__Your task__. From the data below, set down exactly the lines between the one holding "此外，要使其按需生成 HEAD，请使用服务器端脚本执行 shell" and the one holding "或其他）从另一个 git 工作目录复制源代码。", inclusive, and no others.

_ _ _ _

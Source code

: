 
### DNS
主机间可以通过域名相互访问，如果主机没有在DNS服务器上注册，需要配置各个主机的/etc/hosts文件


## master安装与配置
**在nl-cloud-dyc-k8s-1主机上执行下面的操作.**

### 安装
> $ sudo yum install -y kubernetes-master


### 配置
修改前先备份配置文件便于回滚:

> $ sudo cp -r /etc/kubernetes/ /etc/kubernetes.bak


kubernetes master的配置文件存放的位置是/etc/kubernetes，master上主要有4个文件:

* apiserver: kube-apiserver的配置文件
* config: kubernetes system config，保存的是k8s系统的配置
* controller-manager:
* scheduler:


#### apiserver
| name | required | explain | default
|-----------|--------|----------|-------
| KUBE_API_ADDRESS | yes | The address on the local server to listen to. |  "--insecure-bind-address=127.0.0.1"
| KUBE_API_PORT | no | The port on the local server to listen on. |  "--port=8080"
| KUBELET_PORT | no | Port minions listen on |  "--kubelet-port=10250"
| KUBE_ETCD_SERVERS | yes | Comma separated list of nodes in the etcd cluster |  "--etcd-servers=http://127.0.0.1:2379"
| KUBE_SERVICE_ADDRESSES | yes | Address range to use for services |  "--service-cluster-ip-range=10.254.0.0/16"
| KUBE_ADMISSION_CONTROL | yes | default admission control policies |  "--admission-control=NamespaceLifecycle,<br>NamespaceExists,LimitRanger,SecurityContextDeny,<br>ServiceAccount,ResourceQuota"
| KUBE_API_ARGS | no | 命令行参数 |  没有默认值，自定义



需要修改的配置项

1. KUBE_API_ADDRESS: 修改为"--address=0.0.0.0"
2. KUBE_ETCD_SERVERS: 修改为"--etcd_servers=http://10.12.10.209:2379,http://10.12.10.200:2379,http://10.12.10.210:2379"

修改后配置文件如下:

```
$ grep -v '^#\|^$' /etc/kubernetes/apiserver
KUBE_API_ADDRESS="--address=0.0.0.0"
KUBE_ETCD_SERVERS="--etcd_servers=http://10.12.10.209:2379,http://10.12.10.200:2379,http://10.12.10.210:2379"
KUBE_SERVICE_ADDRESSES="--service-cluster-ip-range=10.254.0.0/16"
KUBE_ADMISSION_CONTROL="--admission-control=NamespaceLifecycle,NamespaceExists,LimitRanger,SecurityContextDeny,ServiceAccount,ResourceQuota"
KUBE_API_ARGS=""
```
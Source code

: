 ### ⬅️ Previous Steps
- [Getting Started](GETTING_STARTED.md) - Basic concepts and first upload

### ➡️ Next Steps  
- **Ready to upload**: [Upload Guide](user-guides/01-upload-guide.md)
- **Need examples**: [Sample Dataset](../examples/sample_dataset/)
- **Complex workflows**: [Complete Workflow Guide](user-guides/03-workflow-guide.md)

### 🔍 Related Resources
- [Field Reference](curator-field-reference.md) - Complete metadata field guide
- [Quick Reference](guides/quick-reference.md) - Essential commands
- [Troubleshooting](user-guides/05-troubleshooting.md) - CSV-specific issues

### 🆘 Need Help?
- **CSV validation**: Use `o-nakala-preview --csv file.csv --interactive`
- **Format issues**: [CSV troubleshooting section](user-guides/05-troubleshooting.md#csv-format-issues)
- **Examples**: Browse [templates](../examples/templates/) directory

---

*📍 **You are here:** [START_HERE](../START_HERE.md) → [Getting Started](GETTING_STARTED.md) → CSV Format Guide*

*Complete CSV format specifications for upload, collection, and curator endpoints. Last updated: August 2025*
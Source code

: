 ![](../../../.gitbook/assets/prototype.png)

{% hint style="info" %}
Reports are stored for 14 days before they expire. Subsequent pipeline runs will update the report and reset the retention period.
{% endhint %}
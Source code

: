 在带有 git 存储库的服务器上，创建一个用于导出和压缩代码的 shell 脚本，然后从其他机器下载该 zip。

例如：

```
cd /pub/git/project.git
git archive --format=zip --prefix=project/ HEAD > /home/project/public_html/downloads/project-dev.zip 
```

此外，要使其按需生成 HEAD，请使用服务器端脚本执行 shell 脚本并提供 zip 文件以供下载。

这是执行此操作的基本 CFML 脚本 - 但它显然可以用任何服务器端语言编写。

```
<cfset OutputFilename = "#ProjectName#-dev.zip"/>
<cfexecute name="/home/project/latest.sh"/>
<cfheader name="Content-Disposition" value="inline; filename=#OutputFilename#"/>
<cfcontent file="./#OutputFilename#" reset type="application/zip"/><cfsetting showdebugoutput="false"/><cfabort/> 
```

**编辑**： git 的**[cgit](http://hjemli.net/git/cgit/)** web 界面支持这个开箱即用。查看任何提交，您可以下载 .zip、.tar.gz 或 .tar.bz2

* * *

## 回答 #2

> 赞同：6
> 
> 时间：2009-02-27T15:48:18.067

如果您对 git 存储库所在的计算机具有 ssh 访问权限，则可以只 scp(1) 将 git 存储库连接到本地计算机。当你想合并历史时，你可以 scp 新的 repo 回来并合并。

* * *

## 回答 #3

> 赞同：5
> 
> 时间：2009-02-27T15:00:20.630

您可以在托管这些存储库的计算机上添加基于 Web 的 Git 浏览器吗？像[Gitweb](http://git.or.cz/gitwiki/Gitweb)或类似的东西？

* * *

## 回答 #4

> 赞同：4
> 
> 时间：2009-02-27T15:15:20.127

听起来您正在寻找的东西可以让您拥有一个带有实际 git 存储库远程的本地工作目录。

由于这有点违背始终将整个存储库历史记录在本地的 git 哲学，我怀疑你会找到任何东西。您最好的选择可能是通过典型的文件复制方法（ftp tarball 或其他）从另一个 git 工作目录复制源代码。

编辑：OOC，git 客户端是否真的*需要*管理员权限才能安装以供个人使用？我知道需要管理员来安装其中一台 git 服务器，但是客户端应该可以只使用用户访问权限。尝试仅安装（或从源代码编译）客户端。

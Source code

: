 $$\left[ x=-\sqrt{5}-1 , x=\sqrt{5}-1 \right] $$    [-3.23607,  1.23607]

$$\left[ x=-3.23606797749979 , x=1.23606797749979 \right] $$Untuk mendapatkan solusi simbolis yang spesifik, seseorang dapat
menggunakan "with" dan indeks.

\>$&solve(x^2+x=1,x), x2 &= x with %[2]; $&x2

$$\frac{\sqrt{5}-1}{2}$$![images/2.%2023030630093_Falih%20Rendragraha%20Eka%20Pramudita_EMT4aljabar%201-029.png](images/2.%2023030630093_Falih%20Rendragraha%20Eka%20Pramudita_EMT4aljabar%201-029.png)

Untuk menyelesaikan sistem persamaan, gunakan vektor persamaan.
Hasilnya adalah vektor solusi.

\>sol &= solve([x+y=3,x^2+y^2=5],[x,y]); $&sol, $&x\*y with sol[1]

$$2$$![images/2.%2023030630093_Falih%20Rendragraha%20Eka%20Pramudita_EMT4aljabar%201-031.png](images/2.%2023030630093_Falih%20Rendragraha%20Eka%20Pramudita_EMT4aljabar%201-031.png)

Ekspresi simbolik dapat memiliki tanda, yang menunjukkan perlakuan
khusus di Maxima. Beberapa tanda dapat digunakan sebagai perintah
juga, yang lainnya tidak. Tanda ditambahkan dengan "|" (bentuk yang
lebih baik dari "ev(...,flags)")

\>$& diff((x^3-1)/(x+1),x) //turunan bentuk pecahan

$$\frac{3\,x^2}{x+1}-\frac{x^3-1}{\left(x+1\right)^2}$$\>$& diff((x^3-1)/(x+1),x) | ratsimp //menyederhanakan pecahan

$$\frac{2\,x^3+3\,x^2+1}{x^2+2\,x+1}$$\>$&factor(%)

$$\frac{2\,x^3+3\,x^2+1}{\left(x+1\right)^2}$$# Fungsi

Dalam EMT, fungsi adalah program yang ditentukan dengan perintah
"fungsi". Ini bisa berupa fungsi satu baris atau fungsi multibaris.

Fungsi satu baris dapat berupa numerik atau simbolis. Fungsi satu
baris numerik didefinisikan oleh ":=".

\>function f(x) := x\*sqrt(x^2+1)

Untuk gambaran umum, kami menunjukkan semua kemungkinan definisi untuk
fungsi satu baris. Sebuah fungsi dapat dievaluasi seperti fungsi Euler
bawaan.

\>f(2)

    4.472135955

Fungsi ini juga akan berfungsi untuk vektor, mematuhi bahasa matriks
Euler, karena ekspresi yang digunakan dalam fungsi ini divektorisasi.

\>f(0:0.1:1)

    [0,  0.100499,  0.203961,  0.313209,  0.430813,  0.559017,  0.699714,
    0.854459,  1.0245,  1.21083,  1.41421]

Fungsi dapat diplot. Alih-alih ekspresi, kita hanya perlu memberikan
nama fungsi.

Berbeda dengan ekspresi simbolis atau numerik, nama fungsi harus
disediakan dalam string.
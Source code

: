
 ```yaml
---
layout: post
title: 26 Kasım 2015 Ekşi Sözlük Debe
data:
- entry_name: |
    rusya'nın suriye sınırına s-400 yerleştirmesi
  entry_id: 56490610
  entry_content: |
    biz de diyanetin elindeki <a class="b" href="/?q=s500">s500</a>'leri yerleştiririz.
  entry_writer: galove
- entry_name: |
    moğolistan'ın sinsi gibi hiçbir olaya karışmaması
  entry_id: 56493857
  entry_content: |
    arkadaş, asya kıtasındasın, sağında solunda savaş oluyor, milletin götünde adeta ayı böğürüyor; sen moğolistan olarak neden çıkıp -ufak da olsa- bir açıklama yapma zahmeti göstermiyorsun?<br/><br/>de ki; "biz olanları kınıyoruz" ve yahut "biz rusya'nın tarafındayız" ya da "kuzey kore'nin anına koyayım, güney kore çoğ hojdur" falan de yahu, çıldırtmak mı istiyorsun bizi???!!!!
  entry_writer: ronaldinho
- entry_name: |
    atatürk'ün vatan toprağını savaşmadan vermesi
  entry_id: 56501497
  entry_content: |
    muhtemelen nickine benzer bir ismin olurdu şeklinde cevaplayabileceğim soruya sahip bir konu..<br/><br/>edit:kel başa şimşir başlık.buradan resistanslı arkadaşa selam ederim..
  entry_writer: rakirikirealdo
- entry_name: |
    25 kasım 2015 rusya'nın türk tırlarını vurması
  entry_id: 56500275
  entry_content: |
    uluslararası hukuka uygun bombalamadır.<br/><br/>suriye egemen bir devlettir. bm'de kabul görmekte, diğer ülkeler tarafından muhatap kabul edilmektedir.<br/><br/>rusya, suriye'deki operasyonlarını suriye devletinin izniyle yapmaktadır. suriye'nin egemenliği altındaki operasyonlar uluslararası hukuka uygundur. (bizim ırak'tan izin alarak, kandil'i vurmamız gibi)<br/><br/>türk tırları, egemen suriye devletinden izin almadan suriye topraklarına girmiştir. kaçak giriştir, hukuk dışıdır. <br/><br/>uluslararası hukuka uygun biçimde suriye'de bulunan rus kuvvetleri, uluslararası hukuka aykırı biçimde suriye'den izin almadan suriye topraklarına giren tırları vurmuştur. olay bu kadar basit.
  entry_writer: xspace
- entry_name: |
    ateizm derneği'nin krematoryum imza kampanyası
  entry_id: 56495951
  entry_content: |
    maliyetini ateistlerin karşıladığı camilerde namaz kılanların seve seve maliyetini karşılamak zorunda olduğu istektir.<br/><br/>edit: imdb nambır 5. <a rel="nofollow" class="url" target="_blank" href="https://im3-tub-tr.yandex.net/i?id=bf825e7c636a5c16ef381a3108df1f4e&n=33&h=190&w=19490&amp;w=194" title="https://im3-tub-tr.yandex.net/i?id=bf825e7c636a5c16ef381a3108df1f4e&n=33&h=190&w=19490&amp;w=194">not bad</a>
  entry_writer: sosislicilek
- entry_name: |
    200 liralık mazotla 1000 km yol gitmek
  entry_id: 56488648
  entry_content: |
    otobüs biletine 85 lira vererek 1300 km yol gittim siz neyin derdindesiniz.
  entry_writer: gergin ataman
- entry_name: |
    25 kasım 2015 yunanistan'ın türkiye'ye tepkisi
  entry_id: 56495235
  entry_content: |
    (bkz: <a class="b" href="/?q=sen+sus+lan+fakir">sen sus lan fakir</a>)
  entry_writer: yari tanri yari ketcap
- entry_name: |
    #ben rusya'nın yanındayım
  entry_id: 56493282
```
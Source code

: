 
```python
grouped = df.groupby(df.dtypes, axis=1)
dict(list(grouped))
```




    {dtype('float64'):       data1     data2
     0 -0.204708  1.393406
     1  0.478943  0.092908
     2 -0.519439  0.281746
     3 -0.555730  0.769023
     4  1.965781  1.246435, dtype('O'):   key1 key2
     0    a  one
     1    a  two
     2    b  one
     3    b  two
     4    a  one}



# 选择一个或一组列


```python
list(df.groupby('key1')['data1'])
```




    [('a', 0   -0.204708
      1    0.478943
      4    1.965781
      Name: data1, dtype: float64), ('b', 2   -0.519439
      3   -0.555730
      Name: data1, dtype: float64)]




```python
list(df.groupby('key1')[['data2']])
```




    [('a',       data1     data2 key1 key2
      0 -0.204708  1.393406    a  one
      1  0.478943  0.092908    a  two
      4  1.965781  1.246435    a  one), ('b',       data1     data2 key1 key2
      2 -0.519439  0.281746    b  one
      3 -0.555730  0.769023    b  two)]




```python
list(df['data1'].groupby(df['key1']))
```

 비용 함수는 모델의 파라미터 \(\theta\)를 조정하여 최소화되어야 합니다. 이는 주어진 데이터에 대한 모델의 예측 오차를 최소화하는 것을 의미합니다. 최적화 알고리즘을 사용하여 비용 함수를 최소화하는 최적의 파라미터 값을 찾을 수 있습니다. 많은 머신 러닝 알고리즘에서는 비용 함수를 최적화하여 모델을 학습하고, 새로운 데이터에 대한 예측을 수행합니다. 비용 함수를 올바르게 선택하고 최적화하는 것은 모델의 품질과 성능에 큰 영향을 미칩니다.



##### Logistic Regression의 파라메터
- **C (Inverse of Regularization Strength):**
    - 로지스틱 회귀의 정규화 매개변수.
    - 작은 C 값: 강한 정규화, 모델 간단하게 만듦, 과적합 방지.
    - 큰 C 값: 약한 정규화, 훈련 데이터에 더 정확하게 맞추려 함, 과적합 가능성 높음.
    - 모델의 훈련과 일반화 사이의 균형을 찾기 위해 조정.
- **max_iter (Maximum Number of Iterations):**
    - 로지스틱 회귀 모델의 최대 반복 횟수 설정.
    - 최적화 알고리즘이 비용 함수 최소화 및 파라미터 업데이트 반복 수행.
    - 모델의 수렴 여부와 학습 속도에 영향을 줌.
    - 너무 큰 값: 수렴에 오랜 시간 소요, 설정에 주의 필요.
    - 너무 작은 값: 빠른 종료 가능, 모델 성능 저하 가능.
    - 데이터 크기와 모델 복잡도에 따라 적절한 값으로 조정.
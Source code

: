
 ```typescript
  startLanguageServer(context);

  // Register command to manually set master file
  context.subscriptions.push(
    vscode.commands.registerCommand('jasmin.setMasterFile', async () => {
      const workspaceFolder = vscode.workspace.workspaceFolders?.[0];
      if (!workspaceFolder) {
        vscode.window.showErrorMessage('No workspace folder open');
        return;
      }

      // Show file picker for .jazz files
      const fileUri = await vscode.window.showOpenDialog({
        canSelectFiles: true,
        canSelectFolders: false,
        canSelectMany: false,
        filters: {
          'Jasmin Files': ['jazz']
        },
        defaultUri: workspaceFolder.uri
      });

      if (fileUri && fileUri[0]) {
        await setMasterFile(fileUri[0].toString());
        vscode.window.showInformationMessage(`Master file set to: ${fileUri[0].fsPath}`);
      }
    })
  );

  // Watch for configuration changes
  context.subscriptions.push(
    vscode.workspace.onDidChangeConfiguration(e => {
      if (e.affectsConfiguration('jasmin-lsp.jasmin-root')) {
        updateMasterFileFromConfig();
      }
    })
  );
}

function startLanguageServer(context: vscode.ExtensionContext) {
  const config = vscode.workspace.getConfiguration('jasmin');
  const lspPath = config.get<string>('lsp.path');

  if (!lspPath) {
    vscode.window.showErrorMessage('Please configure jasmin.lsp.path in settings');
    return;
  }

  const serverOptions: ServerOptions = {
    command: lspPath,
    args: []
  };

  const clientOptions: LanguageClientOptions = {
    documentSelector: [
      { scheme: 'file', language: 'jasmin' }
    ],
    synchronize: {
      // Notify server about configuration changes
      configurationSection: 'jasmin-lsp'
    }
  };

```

_ _ _ _

__Solution for this exercise__.
此外，要使其按需生成 HEAD，请使用服务器端脚本执行 shell 脚本并提供 zip 文件以供下载。

这是执行此操作的基本 CFML 脚本 - 但它显然可以用任何服务器端语言编写。

```
<cfset OutputFilename = "#ProjectName#-dev.zip"/>
<cfexecute name="/home/project/latest.sh"/>
<cfheader name="Content-Disposition" value="inline; filename=#OutputFilename#"/>
<cfcontent file="./#OutputFilename#" reset type="application/zip"/><cfsetting showdebugoutput="false"/><cfabort/> 
```

**编辑**： git 的**[cgit](http://hjemli.net/git/cgit/)** web 界面支持这个开箱即用。查看任何提交，您可以下载 .zip、.tar.gz 或 .tar.bz2

* * *

## 回答 #2

> 赞同：6
> 
> 时间：2009-02-27T15:48:18.067

如果您对 git 存储库所在的计算机具有 ssh 访问权限，则可以只 scp(1) 将 git 存储库连接到本地计算机。当你想合并历史时，你可以 scp 新的 repo 回来并合并。

* * *

## 回答 #3

> 赞同：5
> 
> 时间：2009-02-27T15:00:20.630

您可以在托管这些存储库的计算机上添加基于 Web 的 Git 浏览器吗？像[Gitweb](http://git.or.cz/gitwiki/Gitweb)或类似的东西？

* * *

## 回答 #4

> 赞同：4
> 
> 时间：2009-02-27T15:15:20.127

听起来您正在寻找的东西可以让您拥有一个带有实际 git 存储库远程的本地工作目录。

由于这有点违背始终将整个存储库历史记录在本地的 git 哲学，我怀疑你会找到任何东西。您最好的选择可能是通过典型的文件复制方法（ftp tarball 或其他）从另一个 git 工作目录复制源代码。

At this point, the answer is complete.